_Work to complete_:
A word-for-word copy of the following listing is needed. Leave out its images.

_Dataset excerpts_:
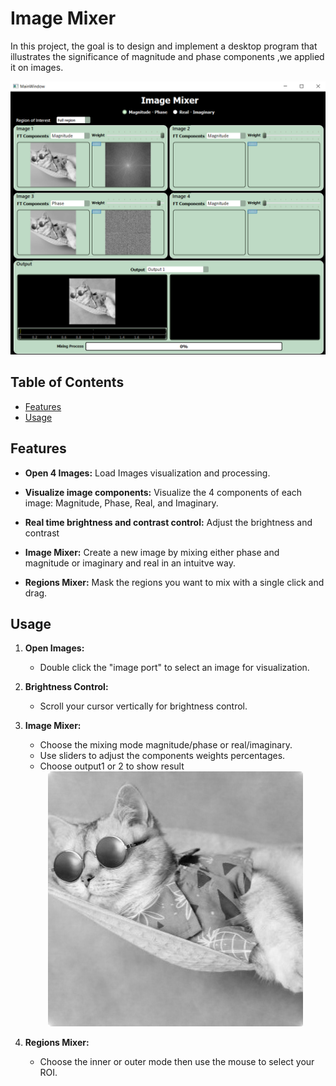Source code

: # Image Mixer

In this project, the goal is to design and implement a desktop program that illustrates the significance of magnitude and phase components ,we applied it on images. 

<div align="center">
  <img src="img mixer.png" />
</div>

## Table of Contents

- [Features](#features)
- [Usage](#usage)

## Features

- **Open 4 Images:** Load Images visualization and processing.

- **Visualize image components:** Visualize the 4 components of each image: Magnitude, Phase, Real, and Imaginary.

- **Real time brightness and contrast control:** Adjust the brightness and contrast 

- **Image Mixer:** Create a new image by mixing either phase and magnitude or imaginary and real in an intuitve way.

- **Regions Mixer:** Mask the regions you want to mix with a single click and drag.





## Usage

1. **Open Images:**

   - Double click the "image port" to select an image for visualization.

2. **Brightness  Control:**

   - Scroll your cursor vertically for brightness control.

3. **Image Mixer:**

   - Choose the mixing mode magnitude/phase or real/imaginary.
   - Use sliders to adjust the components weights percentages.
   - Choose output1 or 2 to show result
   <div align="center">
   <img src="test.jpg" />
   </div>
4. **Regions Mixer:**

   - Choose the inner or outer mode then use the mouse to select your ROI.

_Written solution_:
Source code

: # Image Mixer

In this project, the goal is to design and implement a desktop program that illustrates the significance of magnitude and phase components ,we applied it on images. 

<div align="center">
  <img src="img mixer.png" />
</div>

## Table of Contents

- [Features](#features)
- [Usage](#usage)

## Features

- **Open 4 Images:** Load Images visualization and processing.

- **Visualize image components:** Visualize the 4 components of each image: Magnitude, Phase, Real, and Imaginary.

- **Real time brightness and contrast control:** Adjust the brightness and contrast 

- **Image Mixer:** Create a new image by mixing either phase and magnitude or imaginary and real in an intuitve way.

- **Regions Mixer:** Mask the regions you want to mix with a single click and drag.





## Usage

1. **Open Images:**

   - Double click the "image port" to select an image for visualization.

2. **Brightness  Control:**

   - Scroll your cursor vertically for brightness control.

3. **Image Mixer:**

   - Choose the mixing mode magnitude/phase or real/imaginary.
   - Use sliders to adjust the components weights percentages.
   - Choose output1 or 2 to show result
   <div align="center">
   <img src="test.jpg" />
   </div>
4. **Regions Mixer:**

   - Choose the inner or outer mode then use the mouse to select your ROI.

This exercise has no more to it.